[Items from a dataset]
———

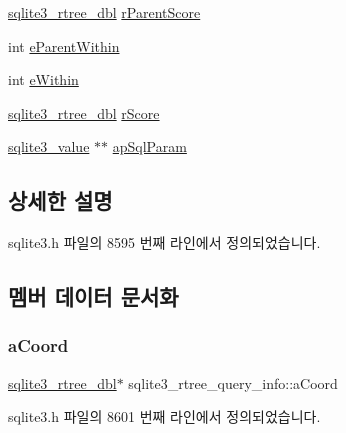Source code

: \begin{DoxyCompactItemize}
\item 
\hyperlink{sqlite3_8h_ae9156ff58620c1ceae9391f1afabae1b}{sqlite3\+\_\+rtree\+\_\+dbl} \hyperlink{structsqlite3__rtree__query__info_af7da93e7fc405eec7e7ec90ab237eab2}{r\+Parent\+Score}
\item 
int \hyperlink{structsqlite3__rtree__query__info_a8bd37c6af5427c35830f674a4db682c3}{e\+Parent\+Within}
\item 
int \hyperlink{structsqlite3__rtree__query__info_ad1038309f7ea55472a7ff99bf4f9d514}{e\+Within}
\item 
\hyperlink{sqlite3_8h_ae9156ff58620c1ceae9391f1afabae1b}{sqlite3\+\_\+rtree\+\_\+dbl} \hyperlink{structsqlite3__rtree__query__info_af449e4a3607573d17b3d31c67b6e1584}{r\+Score}
\item 
\hyperlink{sqlite3_8h_ac2fa1ecdb2290d9af6010edbd1cbc83c}{sqlite3\+\_\+value} $\ast$$\ast$ \hyperlink{structsqlite3__rtree__query__info_a57ccb3cce45dd946e5184b5addeb0326}{ap\+Sql\+Param}
\end{DoxyCompactItemize}


\subsection{상세한 설명}


sqlite3.\+h 파일의 8595 번째 라인에서 정의되었습니다.



\subsection{멤버 데이터 문서화}
\mbox{\label{structsqlite3__rtree__query__info_a9d6e605e62fcf49d57dfc0d192076542}} 
\subsubsection{\texorpdfstring{a\+Coord}{aCoord}}
{\footnotesize\ttfamily \hyperlink{sqlite3_8h_ae9156ff58620c1ceae9391f1afabae1b}{sqlite3\+\_\+rtree\+\_\+dbl}$\ast$ sqlite3\+\_\+rtree\+\_\+query\+\_\+info\+::a\+Coord}



sqlite3.\+h 파일의 8601 번째 라인에서 정의되었습니다.

\mbox{\label{structsqlite3__rtree__query__info_ace9f952557eb7b0e050d879ebb80905a}}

———

- **Aim of the exercise**
Set down the entries above exactly; no pictures belong in the copy.

- **Result below**
Source code

: \begin{DoxyCompactItemize}
\item 
\hyperlink{sqlite3_8h_ae9156ff58620c1ceae9391f1afabae1b}{sqlite3\+\_\+rtree\+\_\+dbl} \hyperlink{structsqlite3__rtree__query__info_af7da93e7fc405eec7e7ec90ab237eab2}{r\+Parent\+Score}
\item 
int \hyperlink{structsqlite3__rtree__query__info_a8bd37c6af5427c35830f674a4db682c3}{e\+Parent\+Within}
\item 
int \hyperlink{structsqlite3__rtree__query__info_ad1038309f7ea55472a7ff99bf4f9d514}{e\+Within}
\item 
\hyperlink{sqlite3_8h_ae9156ff58620c1ceae9391f1afabae1b}{sqlite3\+\_\+rtree\+\_\+dbl} \hyperlink{structsqlite3__rtree__query__info_af449e4a3607573d17b3d31c67b6e1584}{r\+Score}
\item 
\hyperlink{sqlite3_8h_ac2fa1ecdb2290d9af6010edbd1cbc83c}{sqlite3\+\_\+value} $\ast$$\ast$ \hyperlink{structsqlite3__rtree__query__info_a57ccb3cce45dd946e5184b5addeb0326}{ap\+Sql\+Param}
\end{DoxyCompactItemize}


\subsection{상세한 설명}


sqlite3.\+h 파일의 8595 번째 라인에서 정의되었습니다.



\subsection{멤버 데이터 문서화}
\mbox{\label{structsqlite3__rtree__query__info_a9d6e605e62fcf49d57dfc0d192076542}} 
\subsubsection{\texorpdfstring{a\+Coord}{aCoord}}
{\footnotesize\ttfamily \hyperlink{sqlite3_8h_ae9156ff58620c1ceae9391f1afabae1b}{sqlite3\+\_\+rtree\+\_\+dbl}$\ast$ sqlite3\+\_\+rtree\+\_\+query\+\_\+info\+::a\+Coord}



sqlite3.\+h 파일의 8601 번째 라인에서 정의되었습니다.

\mbox{\label{structsqlite3__rtree__query__info_ace9f952557eb7b0e050d879ebb80905a}}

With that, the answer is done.